Power and control will NEVER out weigh love.

May we all find our way.

One woman’s culinary adventure

This is a post from Flava of Africa, originally posted in Lesotho Times.

“Tell me what you eat and I will tell you what you are.”  Brillat-Savarin

On Tuesday night, I attended the launch of “Cuisine of the Mountain Kingdom, Cooking in Lesotho”, a new book by Ska Mirriam Moteane. Through her company, Ska’s Kitchen Consultancy, she has established herself as a business leader in the local food industry.

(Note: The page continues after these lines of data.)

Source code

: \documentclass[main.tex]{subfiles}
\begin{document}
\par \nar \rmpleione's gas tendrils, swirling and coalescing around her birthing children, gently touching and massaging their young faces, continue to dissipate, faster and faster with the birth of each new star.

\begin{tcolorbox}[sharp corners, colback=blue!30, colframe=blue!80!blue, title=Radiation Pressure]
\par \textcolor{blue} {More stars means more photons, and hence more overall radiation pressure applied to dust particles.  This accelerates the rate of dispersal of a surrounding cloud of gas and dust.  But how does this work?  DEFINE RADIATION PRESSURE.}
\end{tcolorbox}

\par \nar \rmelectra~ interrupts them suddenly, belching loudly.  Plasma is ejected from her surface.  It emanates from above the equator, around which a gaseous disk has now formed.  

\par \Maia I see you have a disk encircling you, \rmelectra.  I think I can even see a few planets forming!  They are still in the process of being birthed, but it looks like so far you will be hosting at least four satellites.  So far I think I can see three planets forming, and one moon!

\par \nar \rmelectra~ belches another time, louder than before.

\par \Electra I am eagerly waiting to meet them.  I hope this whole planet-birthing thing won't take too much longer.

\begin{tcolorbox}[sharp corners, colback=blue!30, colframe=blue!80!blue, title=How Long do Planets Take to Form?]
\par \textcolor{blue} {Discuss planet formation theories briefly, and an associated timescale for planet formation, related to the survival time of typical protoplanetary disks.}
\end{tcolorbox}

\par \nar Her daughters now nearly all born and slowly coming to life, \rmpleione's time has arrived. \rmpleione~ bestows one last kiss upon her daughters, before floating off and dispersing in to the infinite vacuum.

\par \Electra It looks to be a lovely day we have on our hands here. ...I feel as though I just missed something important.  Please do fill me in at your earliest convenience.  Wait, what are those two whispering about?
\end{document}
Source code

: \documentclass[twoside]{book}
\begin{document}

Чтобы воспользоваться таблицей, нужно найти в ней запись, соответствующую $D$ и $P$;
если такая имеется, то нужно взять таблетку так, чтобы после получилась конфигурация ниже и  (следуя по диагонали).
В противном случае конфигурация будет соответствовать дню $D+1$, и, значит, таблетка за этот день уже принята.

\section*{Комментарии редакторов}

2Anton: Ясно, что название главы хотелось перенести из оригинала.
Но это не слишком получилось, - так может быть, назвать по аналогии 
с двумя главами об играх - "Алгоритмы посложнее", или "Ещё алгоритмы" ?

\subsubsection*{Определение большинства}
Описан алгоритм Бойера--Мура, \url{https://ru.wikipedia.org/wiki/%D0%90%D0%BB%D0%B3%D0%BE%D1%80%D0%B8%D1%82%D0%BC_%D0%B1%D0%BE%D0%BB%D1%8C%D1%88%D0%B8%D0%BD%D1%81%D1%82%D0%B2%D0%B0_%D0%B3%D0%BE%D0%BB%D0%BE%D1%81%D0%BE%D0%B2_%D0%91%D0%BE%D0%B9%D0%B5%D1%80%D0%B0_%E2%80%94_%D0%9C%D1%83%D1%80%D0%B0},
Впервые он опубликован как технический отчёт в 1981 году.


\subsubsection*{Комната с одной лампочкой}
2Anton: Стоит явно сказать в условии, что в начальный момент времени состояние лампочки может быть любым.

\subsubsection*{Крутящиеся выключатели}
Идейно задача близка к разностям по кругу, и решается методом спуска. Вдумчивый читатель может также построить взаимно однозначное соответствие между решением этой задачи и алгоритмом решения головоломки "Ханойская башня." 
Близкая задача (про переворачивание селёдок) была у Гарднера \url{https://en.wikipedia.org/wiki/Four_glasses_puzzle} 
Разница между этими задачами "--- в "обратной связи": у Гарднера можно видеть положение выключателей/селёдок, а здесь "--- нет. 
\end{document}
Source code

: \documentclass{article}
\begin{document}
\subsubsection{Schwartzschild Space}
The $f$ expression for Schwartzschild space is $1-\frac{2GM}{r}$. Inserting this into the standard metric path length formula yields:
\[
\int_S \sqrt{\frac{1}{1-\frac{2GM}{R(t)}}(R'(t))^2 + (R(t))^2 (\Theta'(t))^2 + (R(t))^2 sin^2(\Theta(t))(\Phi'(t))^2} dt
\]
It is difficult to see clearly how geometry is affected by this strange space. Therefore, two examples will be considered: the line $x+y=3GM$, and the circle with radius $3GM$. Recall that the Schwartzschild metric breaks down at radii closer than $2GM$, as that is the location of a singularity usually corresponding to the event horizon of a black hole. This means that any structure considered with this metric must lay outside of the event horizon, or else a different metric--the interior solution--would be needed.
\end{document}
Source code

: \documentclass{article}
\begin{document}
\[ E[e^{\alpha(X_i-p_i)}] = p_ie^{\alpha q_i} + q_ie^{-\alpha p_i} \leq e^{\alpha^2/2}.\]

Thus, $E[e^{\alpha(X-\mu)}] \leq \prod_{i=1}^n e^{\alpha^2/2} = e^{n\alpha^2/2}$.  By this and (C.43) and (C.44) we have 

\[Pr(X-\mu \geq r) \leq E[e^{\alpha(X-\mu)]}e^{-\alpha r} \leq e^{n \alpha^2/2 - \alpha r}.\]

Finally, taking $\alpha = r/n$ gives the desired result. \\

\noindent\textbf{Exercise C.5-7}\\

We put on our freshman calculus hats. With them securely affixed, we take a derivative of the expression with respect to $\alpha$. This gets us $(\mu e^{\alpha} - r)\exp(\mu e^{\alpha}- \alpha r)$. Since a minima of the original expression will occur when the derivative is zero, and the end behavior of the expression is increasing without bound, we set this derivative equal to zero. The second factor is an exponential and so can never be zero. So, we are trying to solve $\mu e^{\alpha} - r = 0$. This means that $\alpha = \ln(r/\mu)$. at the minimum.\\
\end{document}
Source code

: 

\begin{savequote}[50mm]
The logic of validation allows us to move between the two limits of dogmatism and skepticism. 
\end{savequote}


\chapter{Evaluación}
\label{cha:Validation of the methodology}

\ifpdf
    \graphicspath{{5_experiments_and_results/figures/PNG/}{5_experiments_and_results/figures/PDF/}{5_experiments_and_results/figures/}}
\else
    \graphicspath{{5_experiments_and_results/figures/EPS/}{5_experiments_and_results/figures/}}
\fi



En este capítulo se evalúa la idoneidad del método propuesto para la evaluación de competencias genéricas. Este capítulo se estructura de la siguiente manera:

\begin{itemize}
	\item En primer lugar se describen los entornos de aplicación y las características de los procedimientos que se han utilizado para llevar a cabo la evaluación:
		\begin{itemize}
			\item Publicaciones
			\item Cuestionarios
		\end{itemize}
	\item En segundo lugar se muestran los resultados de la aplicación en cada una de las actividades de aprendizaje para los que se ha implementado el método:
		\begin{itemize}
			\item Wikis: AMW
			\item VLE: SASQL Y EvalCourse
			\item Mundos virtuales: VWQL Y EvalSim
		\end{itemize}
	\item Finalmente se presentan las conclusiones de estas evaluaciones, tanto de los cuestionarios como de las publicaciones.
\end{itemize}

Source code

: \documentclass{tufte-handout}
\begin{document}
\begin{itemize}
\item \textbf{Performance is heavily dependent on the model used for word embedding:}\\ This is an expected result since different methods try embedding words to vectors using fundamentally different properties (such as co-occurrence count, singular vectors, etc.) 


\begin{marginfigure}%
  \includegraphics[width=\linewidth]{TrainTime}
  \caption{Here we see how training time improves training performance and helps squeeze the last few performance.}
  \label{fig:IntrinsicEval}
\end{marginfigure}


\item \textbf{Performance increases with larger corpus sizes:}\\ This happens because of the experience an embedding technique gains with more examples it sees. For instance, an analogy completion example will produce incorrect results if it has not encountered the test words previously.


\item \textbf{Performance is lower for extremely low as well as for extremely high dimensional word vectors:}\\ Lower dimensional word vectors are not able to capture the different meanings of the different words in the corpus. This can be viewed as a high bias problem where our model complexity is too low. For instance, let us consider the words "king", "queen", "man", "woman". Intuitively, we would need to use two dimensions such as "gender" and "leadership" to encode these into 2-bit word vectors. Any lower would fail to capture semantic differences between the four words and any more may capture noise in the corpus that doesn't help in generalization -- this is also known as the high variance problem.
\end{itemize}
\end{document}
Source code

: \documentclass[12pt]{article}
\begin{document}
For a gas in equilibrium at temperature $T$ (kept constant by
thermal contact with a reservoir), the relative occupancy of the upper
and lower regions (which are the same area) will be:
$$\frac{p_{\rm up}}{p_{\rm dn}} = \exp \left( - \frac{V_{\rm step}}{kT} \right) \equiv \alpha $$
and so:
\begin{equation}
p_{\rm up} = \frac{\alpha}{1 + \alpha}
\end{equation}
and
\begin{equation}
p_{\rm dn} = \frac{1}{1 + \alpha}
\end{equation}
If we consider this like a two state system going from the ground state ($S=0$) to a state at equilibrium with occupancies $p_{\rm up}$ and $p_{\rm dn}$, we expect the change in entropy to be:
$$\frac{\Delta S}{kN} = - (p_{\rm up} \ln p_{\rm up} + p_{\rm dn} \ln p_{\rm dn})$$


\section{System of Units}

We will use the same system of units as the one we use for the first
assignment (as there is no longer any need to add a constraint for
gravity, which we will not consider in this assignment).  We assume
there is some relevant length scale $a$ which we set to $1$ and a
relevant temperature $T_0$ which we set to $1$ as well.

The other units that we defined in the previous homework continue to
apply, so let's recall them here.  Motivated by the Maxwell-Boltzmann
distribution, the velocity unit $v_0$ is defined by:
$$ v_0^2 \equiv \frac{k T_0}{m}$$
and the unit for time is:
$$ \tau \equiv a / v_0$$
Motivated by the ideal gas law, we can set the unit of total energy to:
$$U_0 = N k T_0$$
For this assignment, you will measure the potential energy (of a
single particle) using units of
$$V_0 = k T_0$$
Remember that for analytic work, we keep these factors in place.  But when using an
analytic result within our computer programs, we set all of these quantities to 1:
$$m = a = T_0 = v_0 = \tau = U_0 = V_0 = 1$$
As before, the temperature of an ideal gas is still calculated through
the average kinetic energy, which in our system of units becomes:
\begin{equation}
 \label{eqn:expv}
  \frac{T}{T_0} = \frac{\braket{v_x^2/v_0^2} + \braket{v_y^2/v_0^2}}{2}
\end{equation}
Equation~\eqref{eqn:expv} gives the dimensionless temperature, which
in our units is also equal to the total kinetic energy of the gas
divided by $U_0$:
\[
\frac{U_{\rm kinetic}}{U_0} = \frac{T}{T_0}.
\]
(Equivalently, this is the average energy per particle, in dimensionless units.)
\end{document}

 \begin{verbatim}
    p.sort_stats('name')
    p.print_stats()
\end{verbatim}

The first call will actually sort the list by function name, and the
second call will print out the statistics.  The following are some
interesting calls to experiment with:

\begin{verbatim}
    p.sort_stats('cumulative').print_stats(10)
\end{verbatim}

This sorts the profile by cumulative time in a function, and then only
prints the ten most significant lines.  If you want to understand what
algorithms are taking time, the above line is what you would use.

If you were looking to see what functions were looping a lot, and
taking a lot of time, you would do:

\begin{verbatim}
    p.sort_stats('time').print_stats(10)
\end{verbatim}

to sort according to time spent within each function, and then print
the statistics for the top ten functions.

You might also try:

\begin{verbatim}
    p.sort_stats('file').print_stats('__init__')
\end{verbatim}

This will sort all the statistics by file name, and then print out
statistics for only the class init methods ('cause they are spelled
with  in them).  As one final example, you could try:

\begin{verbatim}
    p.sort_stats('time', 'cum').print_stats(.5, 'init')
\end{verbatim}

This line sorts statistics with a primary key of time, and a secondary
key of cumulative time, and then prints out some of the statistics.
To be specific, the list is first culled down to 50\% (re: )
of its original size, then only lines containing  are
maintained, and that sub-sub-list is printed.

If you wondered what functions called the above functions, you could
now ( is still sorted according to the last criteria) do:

The book was officially launched by Her Majesty Queen ’Masenate Mohato Seeiso who shared the above thought — provoking quote during her speech. The event brought to life several positive aspects of women and entrepreneurship.

Follow your heart

Cuisine of Mountain Kingdom, Cooking in Lesotho
© Meri Hyoky Photography

After completing her studies at the National University of Lesotho, Ska decided to enrol in a culinary school, in pursuance of her passion for food. Many of her family members advised her against it. They were worried that she wouldn’t make a living from it and would “be wasting time studying cooking.” In those days Ska was a young woman who, in the words of her uncle Ntate Matjato Moteane, showed “independence of thought” and a “tempestuous personality”. Although misinterpreted at the time, these characteristics stood her in good stead because she ignored the warnings and followed her heart.

Create something

Taking the time to create something is not easy. This became apparent as Ska recounted some of the things she had to do during the three years the book was in the making.

There were many trips to outlying villages in Lesotho where she learnt how different women cooked various dishes and some cooked the same dish differently. Furthermore their units of measurement were not the sort that could go into a recipe book. This meant she had to go back into her kitchen to standardise the recipes and be accurate in terms of the ingredient amounts. The book also has colourful pictures which involved commissioning a professional photographer and taking her out to the various places.

A source of passive income

Any consultant, trainer or chef will tell you that one of the challenges of running a business is that they have to be physically present for the business to generate an income. This is where the concept of passive income comes in. By writing this book, Ska has introduced into her business, a product which can generate income even when she is sitting at home. Not only that but it serves as a marketing tool for her business and can reach people that she would never have known. This is something that could benefit similar types of businesses.

A trainer can develop materials on CD or workbooks which companies can use during in-house training. With advancements in technology, there are new ways of doing business which can be cost-effective to the corporates and the businessperson.

Partnering for success

Cuisine of Mountain Kingdom, Cooking in Lesotho
© Meri Hyoky Photography

Many people abandon an idea because they want answers about the future before they implement it. Who will buy the product and where will the money for printing come from? I am sure these questions must have gone through Ska’s mind too but she carried on even though she didn’t have those answers.

When the time came to cross that bridge she was pleasantly surprised at how willing people were to assist her. A number of corporates sponsored the book printing and launch.  Another gave her accommodation at their lodge when she was in the field. It would be much easier to undertake a project once all the commitments for support have been secured but life rarely works that way. It takes faith and courage to work on something even when there are many unanswered questions.

When talent meets opportunity

Ska talked about how she looked around and realised there was “a vacuum in terms of Basotho cuisine”. There were no books which document Basotho recipes and the Basotho way of life with regard to food. She then decided to “resuscitate dishes that have almost disappeared” and she filled the gap by writing this book. In the process she came up with over a hundred recipes which could not be accommodated in one book. So one thing she promised guests is that they can expect a second and even a third book from her.